アパレル会社 流通センターの最適な設置場所選択にシミュレーションモデリングを利用

問題:

アメリカ最大のアパレルメーカーFOTL(Fruit of the Loom)が人気拡大しており、出荷コストの面で、物流センター(DC)を新しく新設するか、または既存の物流センターを使用していくのが有益かどうか模索していました。モデル開発者は、GISマップ上にDC位置とサプライネットワークを配置してサプライチェーン全体をシミュレートすることにしました。卸売業者を焦点に当て、ディストリビューターを顧客とみなし、このケースでは小さなパッケージやエンドユーザーは関与しません。

解決策:

エージェントベースモデリングの開発にAnyLogicシミュレーションソフトウェアが選ばれました。開発チームは、サプライチェーンのモデル化のために、下記のような独自の目標やルール、個別の行動、インタラクションポリシーを持つエージェントを対話的に定義しました。

AnyLogicの使用で、入力データ(DCの数、サプライヤの数など)を、バリエーションごとに変化させながら複数のシナリオや様々なバリエーションを簡単にテストできます。

チームは、異なるステージにおいてはシミュレーションを最適に使用するため、関連する問題に焦点合わせ、複雑なシステムを単純化し、抽象化してモデル化しました。

モデルを構築するとき、開発チームは最初に会社全体の出荷率85%を占める需要の高い場所に焦点を当てて出荷データを調べました。輸送手段はトラックと列車を使用し、顧客は年間出荷数と1顧客当たりの単価の出荷数量を考慮しました。昨年、需要がモデル入力として使用されました。

既存の輸送ルートを予測、可視化するために、チームはモデルのエージェントをその場所にリンクさせたAnyLogic GIS機能を使用しました。主要のDCはアメリカ南東部に位置し、そこから貨物は卸売業者に直接またはDC経由で配達されました。これは輸送コストが増える原因になる可能性があるため、卸売業者の配置を考慮した新しいDCの最適場所を推定したい理由です。なお、開発チームは、サプライチェーングリーンフィールド分析を実施しましたが、この実験には、サプライネットワークの最適化、設計、および分析のためのマルチメソッドソフトウェアであるanyLogistix利用しました。
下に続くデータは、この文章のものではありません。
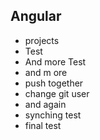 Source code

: ## Angular

* projects
* Test
* And more Test
* and m ore
* push together
* change git user
* and again
* synching test
* final test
シナリオ#1 には、従来のDCおよび異常値の顧客が含まれていましたが、DCから出荷された出荷コストの削減は示されませんでした。

サプライチェーンシミュレーションモデリング

シナリオ#2では、従来のDCを利用して、アメリカの東海岸と西海岸にある他のDCへルート変更で出荷しました。シナリオは42%のコスト削減の結果が出ました。

サプライチェーンコンピュータベースのモデリング

シナリオ#3では、従来のDCのネットワークで、GISの最適な場所に新設DCを増やしたところ、出荷コスト削減は32%になりました。

サプライチェーンシミュレーションソフトウェア

シナリオ#4では、従来のDCを含め、西海岸にある既存の別のDCとGISの最適な場所に新設したDC間を通るルートを変更させた結果は、サプライチェーンにおける約45%のコスト削減を示しました。

エージェントベースのシミュレーションソフトウェア

DCのモデル実行のレポートは、Excelファイルにエクスポートできます。

実験後、世界中のサプライチェーンに対応するため、以下のエージェントでモデルを拡張しました。

チームは、すべてのエージェントを考慮に入れて、世界中のサプライチェーン全体を設計し、DCを最適な場所に決定することができます。

結果:

経験に基づいて決定されたものは、データを調べることなく、偏りがある可能性があります。ビジネス知識と組み合わされたGISとAnyLogicのデータ駆動型モデルによる実験は、サプライチェーン開発に役立つことでしょう。

この場合、シミュレーションモデリングは、アメリカ全体に配置されたDCを評価し、製造とサプライチェーンの観点から経済効果を証明させる調査ツールとして利用されました。

モデル開発者は、ドラッグアンドドロップで簡単操作ができ、モデルを様々な条件にカスタマイズまたは拡張ができ、FOTL(Fruit of the Loom)の世界的なビジネスに効果をもたらすAnyLogicの使いやすさを高く評価しています。